Wirklich kompetente Hilfe und wirklich gute Ratschläge sind selten. Normalerweise läuft es darauf hinaus, dass man den Rat bekommt, eben Hosenböden strammzuziehen, etwas hinter irgendwelche Löffel zu geben, im Extremfall soll man sich halt mal den Gürtel aus der Hose ziehen. Aus dem Lager auf der anderen Seite (da sind meistens Kindergärtnerinnen und frauenvereinigte Vollzeitmütter zu finden) kommt garantiert in dem Moment, in dem man wider das eigene Gefühl völlig entnervt die vorgenannten Ratschläge befolgt, sofort der (durchaus berechtigte) wutentbrannte Aufschrei, dass man sein Kind misshandelte. Wie man sein Kind von seinen Ansichten sozial verträglichen Verhaltens überzeugen soll, sagen diese Tanten einem aber auch nicht.

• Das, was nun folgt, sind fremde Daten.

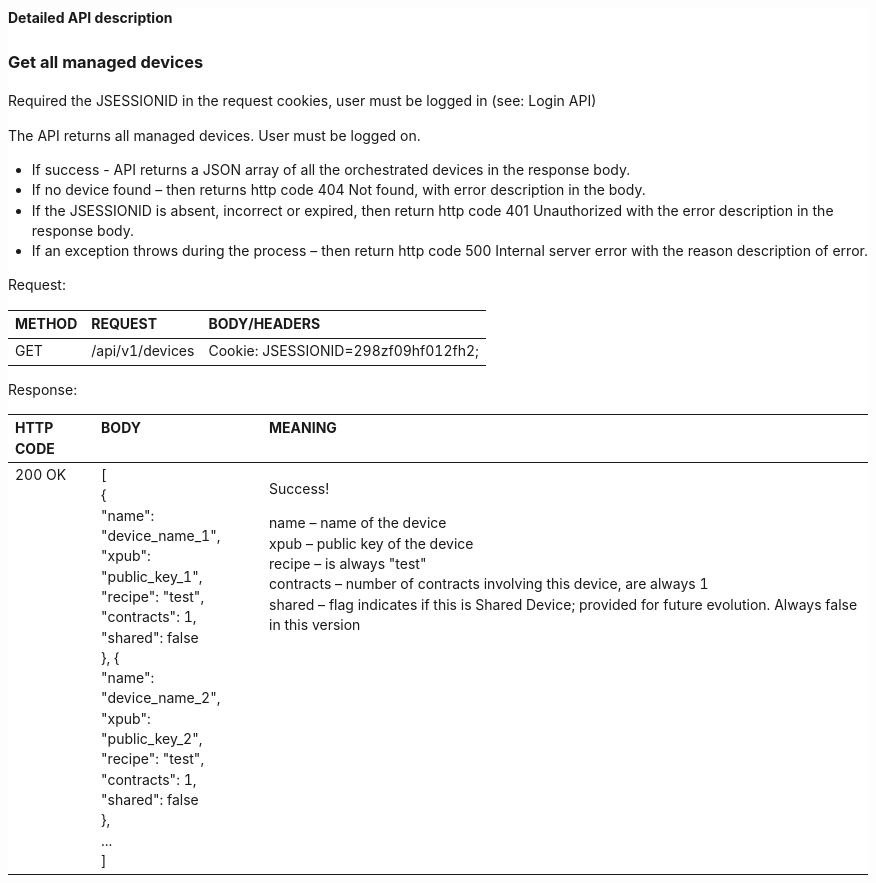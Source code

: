 #### Detailed API description

### Get all managed devices

Required the JSESSIONID in the request cookies, user must be logged in \(see: Login API\)

The API returns all managed devices. User must be logged on. 

* If success - API returns a JSON array of all the orchestrated devices in the response body.  
* If no device found – then returns http code 404 Not found, with error description in the body. 
* If the JSESSIONID is absent, incorrect or expired, then return http code 401 Unauthorized with the error description in the response body.  
* If an exception throws during the process – then return http code 500 Internal server error with the reason description of error. 

Request:

| **METHOD** | **REQUEST** | **BODY/HEADERS** |
| :--- | :--- | :--- |
| GET | /api/v1/devices | Cookie: JSESSIONID=298zf09hf012fh2;  |

Response:

<table>
  <thead>
    <tr>
      <th style="text-align:left"><b>HTTP CODE</b>
      </th>
      <th style="text-align:left"><b>BODY</b>
      </th>
      <th style="text-align:left"><b>MEANING</b>
      </th>
    </tr>
  </thead>
  <tbody>
    <tr>
      <td style="text-align:left">200 OK</td>
      <td style="text-align:left">[
        <br />{
        <br />&quot;name&quot;: &quot;device_name_1&quot;,
        <br />&quot;xpub&quot;: &quot;public_key_1&quot;,
        <br />&quot;recipe&quot;: &quot;test&quot;,
        <br />&quot;contracts&quot;: 1,
        <br />&quot;shared&quot;: false
        <br />}, {
        <br />&quot;name&quot;: &quot;device_name_2&quot;,
        <br />&quot;xpub&quot;: &quot;public_key_2&quot;,
        <br />&quot;recipe&quot;: &quot;test&quot;,
        <br />&quot;contracts&quot;: 1,
        <br />&quot;shared&quot;: false
        <br />},
        <br />...
        <br />]</td>
      <td style="text-align:left">
        <p>Success!</p>
        <p>name &#x2013; name of the device
          <br />xpub &#x2013; public key of the device
          <br />recipe &#x2013; is always &quot;test&quot;
          <br />contracts &#x2013; number of contracts involving this device, are always
          1
          <br />shared &#x2013; flag indicates if this is Shared Device; provided for
          future evolution. Always false in this version</p>
      </td>
    </tr>
    <tr>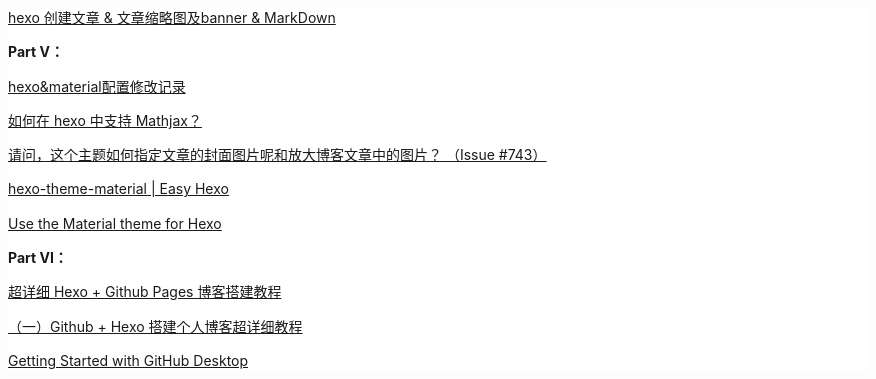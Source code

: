 [hexo 创建文章 & 文章缩略图及banner & MarkDown](https://zhangjichengcc.github.io/blog/2018/02/27/hexo-%E5%88%9B%E5%BB%BA%E6%96%87%E7%AB%A0/)

**Part V：**

[hexo&material配置修改记录](https://moonglade.top/2022/02/26/%E5%8D%9A%E5%AE%A2%E6%90%AD%E5%BB%BA/hexo-material%E9%85%8D%E7%BD%AE%E4%BF%AE%E6%94%B9%E8%AE%B0%E5%BD%95/index.html)

[如何在 hexo 中支持 Mathjax？](https://www.jianshu.com/p/e8d433a2c5b7)

[请问，这个主题如何指定文章的封面图片呢和放大博客文章中的图片？ （Issue #743）](https://github.com/iblh/hexo-theme-material/issues/743)

[hexo-theme-material | Easy Hexo](https://easyhexo.com/2-Theme-use-and-config/2-5-hexo-theme-material/)

[Use the Material theme for Hexo](https://www.programmerall.com/article/95331088559/)

**Part VI：**

[超详细 Hexo + Github Pages 博客搭建教程](https://zhuanlan.zhihu.com/p/370635512)

[（一）Github + Hexo 搭建个人博客超详细教程](https://zhuanlan.zhihu.com/p/111614119)

[Getting Started with GitHub Desktop](https://docs.github.com/en/desktop/installing-and-configuring-github-desktop/overview/getting-started-with-github-desktop)
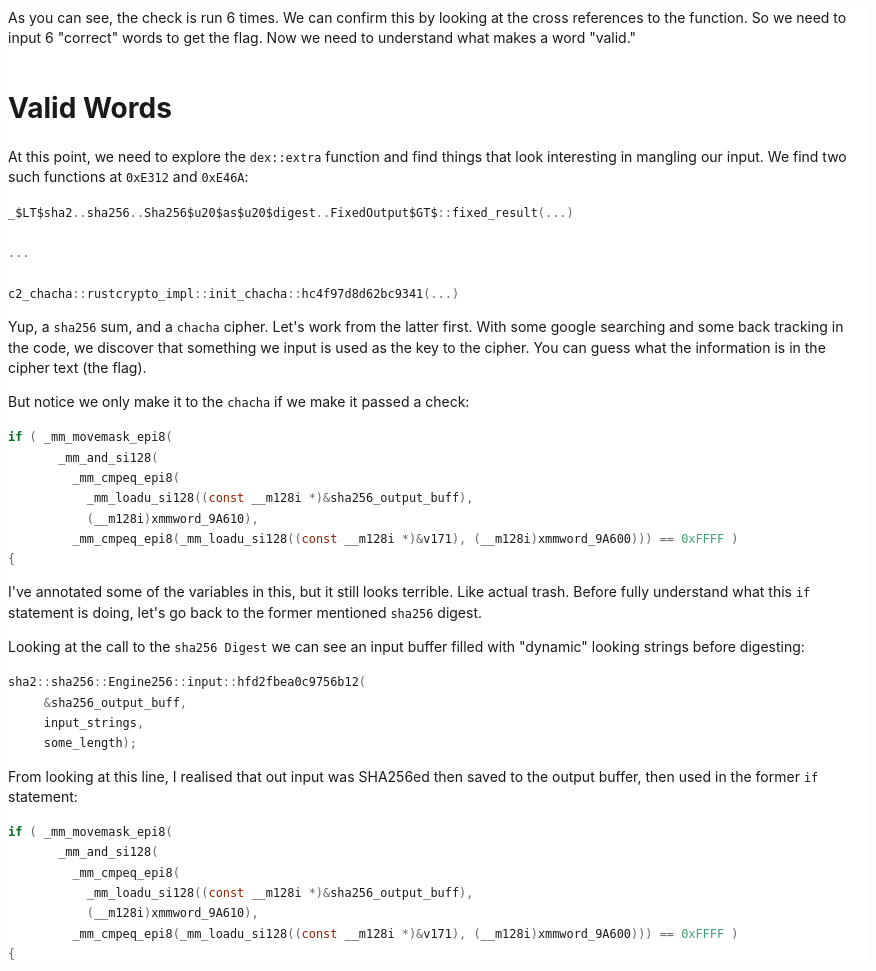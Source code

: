 As you can see, the check is run 6 times. We can confirm this by looking at the
cross references to the function. So we need to input 6 "correct" words to get
the flag. Now we need to understand what makes a word "valid."

# Valid Words

At this point, we need to explore the `dex::extra` function and find things that
look interesting in mangling our input. We find two such functions at `0xE312`
and `0xE46A`:

```c
_$LT$sha2..sha256..Sha256$u20$as$u20$digest..FixedOutput$GT$::fixed_result(...)

...

c2_chacha::rustcrypto_impl::init_chacha::hc4f97d8d62bc9341(...)
```

Yup, a `sha256` sum, and a `chacha` cipher. Let's work from the latter first.
With some google searching and some back tracking in the code, we discover that
something we input is used as the key to the cipher. You can guess what the
information is in the cipher text (the flag). 

But notice we only make it to the `chacha` if we make it passed a check:

```c
if ( _mm_movemask_epi8(
       _mm_and_si128(
         _mm_cmpeq_epi8(
           _mm_loadu_si128((const __m128i *)&sha256_output_buff),
           (__m128i)xmmword_9A610),
         _mm_cmpeq_epi8(_mm_loadu_si128((const __m128i *)&v171), (__m128i)xmmword_9A600))) == 0xFFFF )
{
```
I've annotated some of the variables in this, but it still looks terrible. Like
actual trash. Before fully understand what this `if` statement is doing, let's
go back to the former mentioned `sha256` digest. 

Looking at the call to the `sha256 Digest` we can see an input buffer filled
with "dynamic" looking strings before digesting:

```c
sha2::sha256::Engine256::input::hfd2fbea0c9756b12(
     &sha256_output_buff,
     input_strings,
     some_length);
```

From looking at this line, I realised that out input was SHA256ed then saved to
the output buffer, then used in the former `if` statement:

```c
if ( _mm_movemask_epi8(
       _mm_and_si128(
         _mm_cmpeq_epi8(
           _mm_loadu_si128((const __m128i *)&sha256_output_buff),
           (__m128i)xmmword_9A610),
         _mm_cmpeq_epi8(_mm_loadu_si128((const __m128i *)&v171), (__m128i)xmmword_9A600))) == 0xFFFF )
{
```
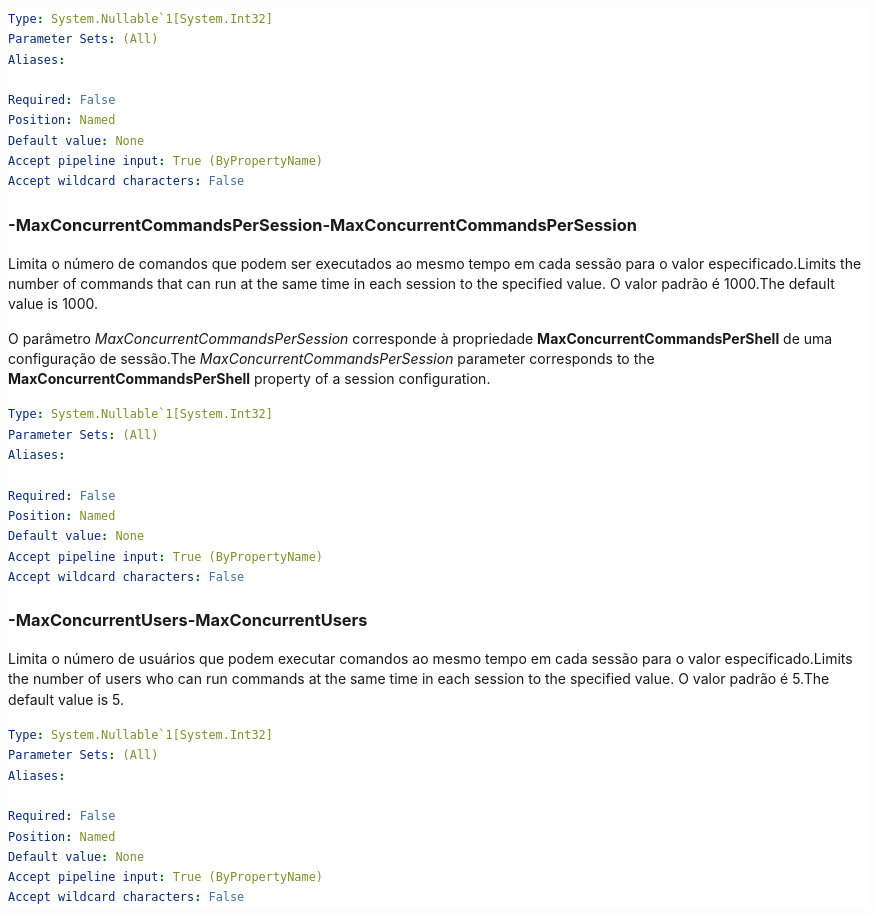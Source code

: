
 ```yaml
Type: System.Nullable`1[System.Int32]
Parameter Sets: (All)
Aliases:

Required: False
Position: Named
Default value: None
Accept pipeline input: True (ByPropertyName)
Accept wildcard characters: False
```

### <span data-ttu-id="f2c8a-162">-MaxConcurrentCommandsPerSession</span><span class="sxs-lookup"><span data-stu-id="f2c8a-162">-MaxConcurrentCommandsPerSession</span></span>

<span data-ttu-id="f2c8a-163">Limita o número de comandos que podem ser executados ao mesmo tempo em cada sessão para o valor especificado.</span><span class="sxs-lookup"><span data-stu-id="f2c8a-163">Limits the number of commands that can run at the same time in each session to the specified value.</span></span>
<span data-ttu-id="f2c8a-164">O valor padrão é 1000.</span><span class="sxs-lookup"><span data-stu-id="f2c8a-164">The default value is 1000.</span></span>

<span data-ttu-id="f2c8a-165">O parâmetro *MaxConcurrentCommandsPerSession* corresponde à propriedade **MaxConcurrentCommandsPerShell** de uma configuração de sessão.</span><span class="sxs-lookup"><span data-stu-id="f2c8a-165">The *MaxConcurrentCommandsPerSession* parameter corresponds to the **MaxConcurrentCommandsPerShell** property of a session configuration.</span></span>

```yaml
Type: System.Nullable`1[System.Int32]
Parameter Sets: (All)
Aliases:

Required: False
Position: Named
Default value: None
Accept pipeline input: True (ByPropertyName)
Accept wildcard characters: False
```

### <span data-ttu-id="f2c8a-166">-MaxConcurrentUsers</span><span class="sxs-lookup"><span data-stu-id="f2c8a-166">-MaxConcurrentUsers</span></span>

<span data-ttu-id="f2c8a-167">Limita o número de usuários que podem executar comandos ao mesmo tempo em cada sessão para o valor especificado.</span><span class="sxs-lookup"><span data-stu-id="f2c8a-167">Limits the number of users who can run commands at the same time in each session to the specified value.</span></span>
<span data-ttu-id="f2c8a-168">O valor padrão é 5.</span><span class="sxs-lookup"><span data-stu-id="f2c8a-168">The default value is 5.</span></span>

```yaml
Type: System.Nullable`1[System.Int32]
Parameter Sets: (All)
Aliases:

Required: False
Position: Named
Default value: None
Accept pipeline input: True (ByPropertyName)
Accept wildcard characters: False
```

Wen wundert es da, dass Menschen, die sich von aller Welt verraten und verkauft fühlen, die eventuell auch noch ein "schwieriges" Kind haben, dann auf Leute zurückzugreifen versuchen, die den Eindruck vermitteln, sie wollten wirklich helfen? Wer will denen, die die Supernanny in Anspruch nehmen, denn diesen Griff nach dem Strohhalm verdenken?
Ich frage mich, wieso ist das (angeblich) so? Zieht sich das durch die gesamte Gesellschaft oder sind nur bestimmte "Schichten" von diesem Phänomen betroffen?
Verkorkste Kinder sind üblicherweise das Produkt einer verkorksten Umgebung - damit ist nicht etwa ein "sozial schwacher Hintergrund" gemeint, sondern in der Tat Uneinigkeit unter den Erwachsenen, die das Kind umgeben. Wenn wir gesellschaftlich vielleicht doch mal eher dahin kommen könnten, die Mütter nicht mit wohlgemeinten Ratschlägen zuzupflastern, sondern einfach nur zu fragen, ob wir helfen können - und wenn ja, was sie braucht - dann wäre schon vieles getan. Immens viele Erziehungsprobleme sind dem Stress geschuldet, der durch die unmittelbare und mittelbare Umgebung erzeugt wird, dem Druck, der entsteht, wenn Eltern sich durch die wohlmeinende Kritik und die guten Ratschläge ihrer Mitmenschen klein, unzulänglich, unfähig und einfach nur dumm fühlen.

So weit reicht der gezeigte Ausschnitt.